Este cenário de negligência estatal começou a ser revertido, de forma paradigmática, com a promulgação da lei 11.340, de 7/8/06, a LMP - Lei Maria da Penha. Fruto de intensa mobilização social, a lei inaugurou um novo capítulo no combate à violência de gênero no Brasil. Dentre suas inovações, destaca-se a previsão das MPU - medidas protetivas de urgência, instrumentos de natureza cível e de tutela inibitória, concebidos para cessar ou prevenir a violência, garantindo a segurança e a integridade da mulher.
Contudo, se a proteção à mulher vítima de violência doméstica e familiar encontrou um robusto arcabouço legal, a mesma sorte não coube, de imediato, às crianças e aos adolescentes. Apesar de o ECA - Estatuto da Criança e do Adolescente (lei 8.069/1990) consagrar a doutrina da proteção integral, a violência doméstica e familiar contra o público infantojuvenil carecia de um tratamento legislativo específico e sistêmico, análogo ao conferido pela lei Maria da Penha.
A violência contra crianças e adolescentes, embora compartilhe com a violência de gênero o mesmo espaço físico – o lar –, possui dinâmicas distintas, enraizadas não no machismo estrutural, mas em uma cultura adultocêntrica que enxerga a criança como um ser subalterno, passível de correção e disciplina pela força.
Essa lacuna histórica foi finalmente colmatada com a edição da lei 14.344, de 24/5/22, mais conhecida como LHB - Lei Henry Borel, que, em notório espelhamento à sua predecessora, estabeleceu mecanismos de prevenção e enfrentamento à violência doméstica e familiar contra crianças e adolescentes, prevendo, igualmente, um rol de medidas protetivas de urgência.
A aparente simplicidade dessa simetria legislativa, contudo, esconde um profundo e complexo desafio de ordem processual: a definição do juízo competente para apreciar e deferir tais medidas. Se na lei Maria da Penha a competência se consolidou em torno dos juizados e das VVD - Varas de Violência Doméstica e Familiar contra a Mulher, de natureza criminal, a questão se torna um verdadeiro labirinto no âmbito da lei Henry Borel. Isso porque os direitos e as violações de direitos de crianças e adolescentes perpassam múltiplas esferas de jurisdição: as varas da infância e da juventude, com sua competência protetiva e de execução de medidas socioeducativas; as varas de família, que decidem sobre questões como guarda, alimentos, visitas e alienação parental; e as varas criminais, responsáveis pela apuração dos delitos praticados contra crianças e adolescentes.
Diante desse quadro, emerge a tormentosa questão: afinal, quem é o juiz competente para deferir as medidas protetivas da lei Henry Borel?

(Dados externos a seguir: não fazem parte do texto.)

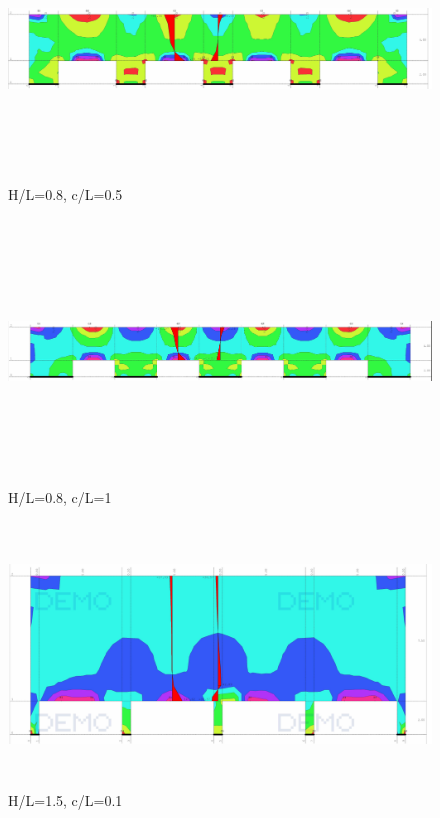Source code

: \documentclass[11pt, a4paper]{article}
\begin{document}
\begin{figure}[H]
	\includegraphics[width=\textwidth, height=7cm]{Slike/H-L_0-8 (0-5).png}
	\caption{H/L=0.8, c/L=0.5}
\end{figure}

\begin{figure}[H]
	\includegraphics[width=\textwidth, height=7cm]{Slike/H-L_0-8 (1-0).png}
	\caption{H/L=0.8, c/L=1}
\end{figure}
\newpage
\begin{figure}[H]
	\includegraphics[width=\textwidth, height=7cm]{Slike/H-L_1-5 (0-1).png}
	\caption{H/L=1.5, c/L=0.1}
\end{figure}
\end{document}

2. O microssistema de proteção de pessoas vulneráveis: Da lei Maria da Penha à lei Henry Borel
O ordenamento jurídico brasileiro tem evoluído, nas últimas décadas, para a construção de um verdadeiro microssistema jurídico de proteção de pessoas vulneráveis. Trata-se de um conjunto articulado de normas materiais e processuais que, reconhecendo as assimetrias de poder e as vulnerabilidades específicas de determinados grupos sociais, busca oferecer uma tutela jurisdicional mais célere, efetiva e especializada. Conforme assinalou a ministra Laurita Vaz, do STJ, no julgamento do conflito de competência 190.666/MG, esse microssistema visa facilitar o acesso da vítima vulnerável "a uma rápida prestação jurisdicional, que é o principal objetivo perseguido pelas normas processuais especiais" (aqui).
A pedra angular desse microssistema é, sem dúvida, a lei 11.340/06. Sua promulgação não foi um ato de voluntarismo legislativo, mas a resposta tardia do Estado brasileiro a uma vergonhosa inércia histórica. O caso de Maria da Penha Maia Fernandes, vítima de duas tentativas de feminicídio por seu ex-marido e que viu seu agressor permanecer impune por quase duas décadas, foi levado ao conhecimento da CIDH - Comissão Interamericana de Direitos Humanos. Em seu relatório 54/01, a CIDH responsabilizou o Brasil por negligência, omissão e tolerância em relação à violência doméstica contra as mulheres, recomendando, entre outras medidas, a adoção de legislação adequada para coibir tal prática.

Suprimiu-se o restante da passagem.